To add zing to your usual trail mix, combine wasabi peas with salt-free roasted walnuts, pumpkin seeds and dried cranberries. The combination will satisfy every craving, from sweet to spicy and crunchy to chewy, while also providing protein, healthy fats, fiber and other nutrients.
For a healthy snack or even a light meal, chop up a green lettuce salad -- including nutrient-rich vegetables such as tomatoes, carrots, fresh broccoli and leafy greens -- but replace your salad croutons with wasabi peas. Typical croutons often provide only refined flour, sodium and empty calories, while wasabi peas add spicy flavor and a similar crunch -- but lower-calorie nutrition in the form of protein and fiber.

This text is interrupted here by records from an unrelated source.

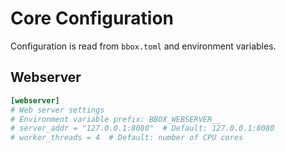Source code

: # Core Configuration

Configuration is read from `bbox.toml` and environment variables.

## Webserver

```toml
[webserver]
# Web server settings
# Environment variable prefix: BBOX_WEBSERVER__
# server_addr = "127.0.0.1:8080"  # Default: 127.0.0.1:8080
# worker_threads = 4  # Default: number of CPU cores
```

As a healthy mid-afternoon snack, especially on a cold day, a cup of soup can provide a wealth of nutrition and even add to your daily fluid intake. Choose mixed vegetable, chicken noodle or lycopene-rich tomato soup. If your soup comes from a can, choose a low-sodium, low-fat variety. For a topper, however, skip the refined flour of saltine crackers and instead toss a handful of wasabi peas into your steaming cup.
Ants on Logs
Although the traditional childhood snack of ants on a log involves celery, peanut butter and raisins, try a spicier, grown-up version. Spread a light coating of low-fat cream cheese along the inside of a celery stick and line with a trail of wasabi pea "ants." Add sesame or sunflower seeds to the wasabi peas for taste and texture variety, as well as a boost of omega-3 or vitamin E. If you are feeling particularly adventurous, skip the cream cheese and lightly spread natural peanut butter along the celery stick and dot with wasabi peas.